Copy out all the lines in the records that include the word "errores".

Segment Start: DATA FOR THE TASK

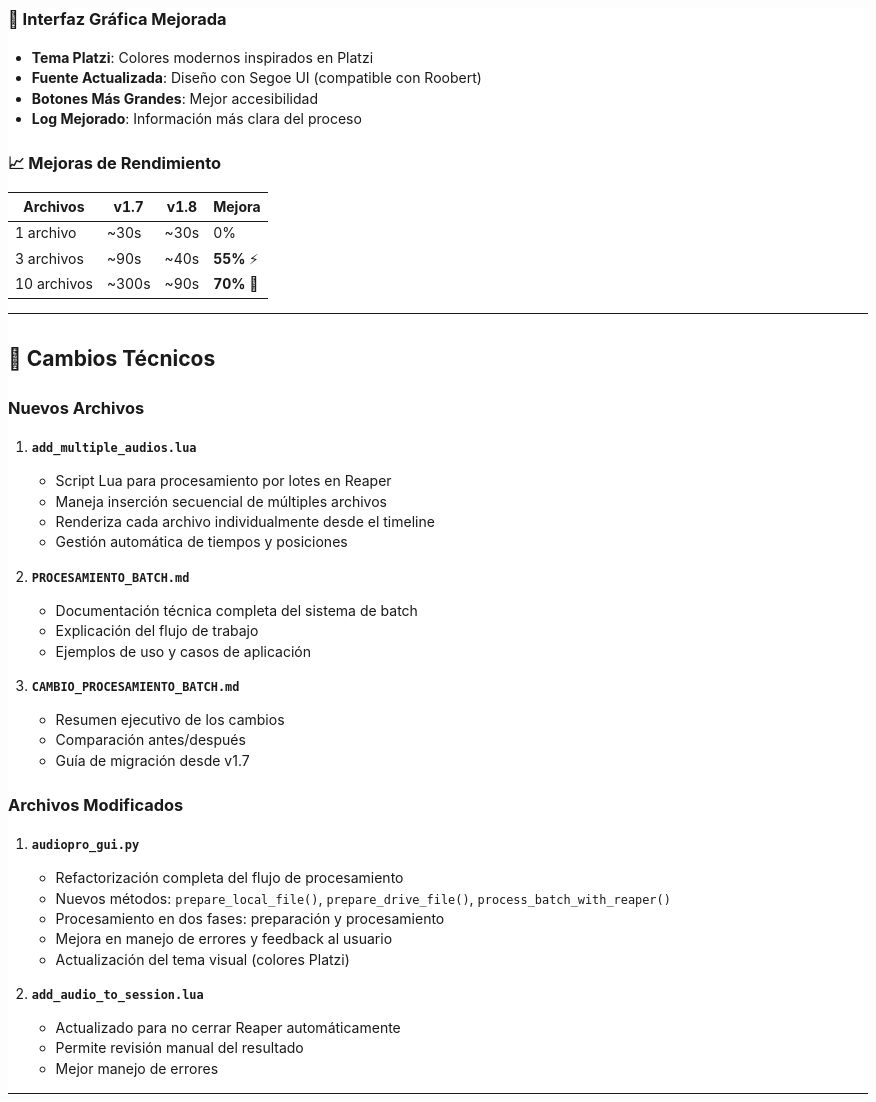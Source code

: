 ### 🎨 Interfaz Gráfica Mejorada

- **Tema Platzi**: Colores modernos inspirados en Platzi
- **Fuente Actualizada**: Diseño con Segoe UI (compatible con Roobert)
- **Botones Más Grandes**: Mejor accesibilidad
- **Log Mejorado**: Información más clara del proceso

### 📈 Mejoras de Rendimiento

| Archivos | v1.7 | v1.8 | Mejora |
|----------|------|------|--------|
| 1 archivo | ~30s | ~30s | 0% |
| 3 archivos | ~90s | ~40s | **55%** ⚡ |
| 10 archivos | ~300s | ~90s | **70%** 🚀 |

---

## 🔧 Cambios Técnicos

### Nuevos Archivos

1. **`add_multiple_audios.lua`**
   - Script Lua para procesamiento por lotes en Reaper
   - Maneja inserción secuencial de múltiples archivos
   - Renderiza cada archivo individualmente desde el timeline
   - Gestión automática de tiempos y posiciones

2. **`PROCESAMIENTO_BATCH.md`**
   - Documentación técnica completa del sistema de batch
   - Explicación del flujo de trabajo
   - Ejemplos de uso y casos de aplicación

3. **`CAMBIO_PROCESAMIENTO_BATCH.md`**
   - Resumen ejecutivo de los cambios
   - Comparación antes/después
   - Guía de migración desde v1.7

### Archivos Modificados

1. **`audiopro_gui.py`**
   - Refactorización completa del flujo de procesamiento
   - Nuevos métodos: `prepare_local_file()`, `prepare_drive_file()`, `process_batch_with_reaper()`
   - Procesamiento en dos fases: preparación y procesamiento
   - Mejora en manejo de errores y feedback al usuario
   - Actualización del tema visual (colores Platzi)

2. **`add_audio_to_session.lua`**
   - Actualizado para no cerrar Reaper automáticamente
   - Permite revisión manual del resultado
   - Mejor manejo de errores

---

Segment End: DATA FOR THE TASK
Segment Start: DATA FOR THE TASK

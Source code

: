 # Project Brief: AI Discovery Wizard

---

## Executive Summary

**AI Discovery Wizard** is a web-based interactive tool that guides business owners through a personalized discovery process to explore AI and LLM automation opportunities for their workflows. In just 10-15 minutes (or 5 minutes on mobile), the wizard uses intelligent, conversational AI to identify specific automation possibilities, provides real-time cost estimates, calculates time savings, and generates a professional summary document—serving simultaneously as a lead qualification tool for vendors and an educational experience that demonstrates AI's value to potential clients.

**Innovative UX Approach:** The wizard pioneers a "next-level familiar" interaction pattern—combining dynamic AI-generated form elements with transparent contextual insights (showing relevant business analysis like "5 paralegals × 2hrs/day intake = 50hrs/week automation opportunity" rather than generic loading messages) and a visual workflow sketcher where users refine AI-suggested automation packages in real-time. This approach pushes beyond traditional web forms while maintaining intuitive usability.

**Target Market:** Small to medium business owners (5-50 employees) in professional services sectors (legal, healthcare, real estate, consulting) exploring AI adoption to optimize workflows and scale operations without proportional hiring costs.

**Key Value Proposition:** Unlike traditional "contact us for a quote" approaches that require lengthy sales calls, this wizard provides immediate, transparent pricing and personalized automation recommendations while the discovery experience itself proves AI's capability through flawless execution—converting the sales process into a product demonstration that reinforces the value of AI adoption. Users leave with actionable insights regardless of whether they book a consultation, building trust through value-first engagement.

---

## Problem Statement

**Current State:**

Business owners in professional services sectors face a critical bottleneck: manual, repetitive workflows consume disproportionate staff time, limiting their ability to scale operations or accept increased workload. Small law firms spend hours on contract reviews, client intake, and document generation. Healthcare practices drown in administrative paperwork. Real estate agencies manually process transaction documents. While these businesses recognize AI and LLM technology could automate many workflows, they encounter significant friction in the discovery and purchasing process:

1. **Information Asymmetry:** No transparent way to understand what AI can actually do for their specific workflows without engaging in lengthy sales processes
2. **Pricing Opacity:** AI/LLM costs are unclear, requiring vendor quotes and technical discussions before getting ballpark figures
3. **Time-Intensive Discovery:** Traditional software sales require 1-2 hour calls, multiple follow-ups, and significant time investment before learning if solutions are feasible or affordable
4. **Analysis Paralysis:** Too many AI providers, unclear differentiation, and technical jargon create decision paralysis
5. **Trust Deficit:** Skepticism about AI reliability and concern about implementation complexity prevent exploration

Segment End: DATA FOR THE TASK
Segment Start: DATA FOR THE TASK

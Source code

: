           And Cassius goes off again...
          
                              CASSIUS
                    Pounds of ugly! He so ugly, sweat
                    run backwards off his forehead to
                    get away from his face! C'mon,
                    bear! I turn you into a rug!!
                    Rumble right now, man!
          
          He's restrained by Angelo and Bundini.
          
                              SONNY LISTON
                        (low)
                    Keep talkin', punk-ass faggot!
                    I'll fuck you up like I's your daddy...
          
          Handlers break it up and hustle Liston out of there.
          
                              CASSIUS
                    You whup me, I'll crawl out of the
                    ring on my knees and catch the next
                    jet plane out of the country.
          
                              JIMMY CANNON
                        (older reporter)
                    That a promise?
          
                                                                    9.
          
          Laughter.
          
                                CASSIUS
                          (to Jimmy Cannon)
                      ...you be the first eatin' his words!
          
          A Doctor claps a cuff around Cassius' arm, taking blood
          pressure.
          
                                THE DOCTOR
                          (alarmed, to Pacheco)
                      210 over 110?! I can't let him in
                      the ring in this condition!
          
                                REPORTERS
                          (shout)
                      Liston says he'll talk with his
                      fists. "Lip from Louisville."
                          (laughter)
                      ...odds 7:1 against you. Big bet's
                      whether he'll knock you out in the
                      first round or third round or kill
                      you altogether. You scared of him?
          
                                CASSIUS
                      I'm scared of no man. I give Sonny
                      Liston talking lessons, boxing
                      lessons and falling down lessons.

Segment End: DATA FOR THE TASK

■ EXPECTED OUTPUT:
   - Mejora en manejo de errores y feedback al usuario
   - Mejor manejo de errores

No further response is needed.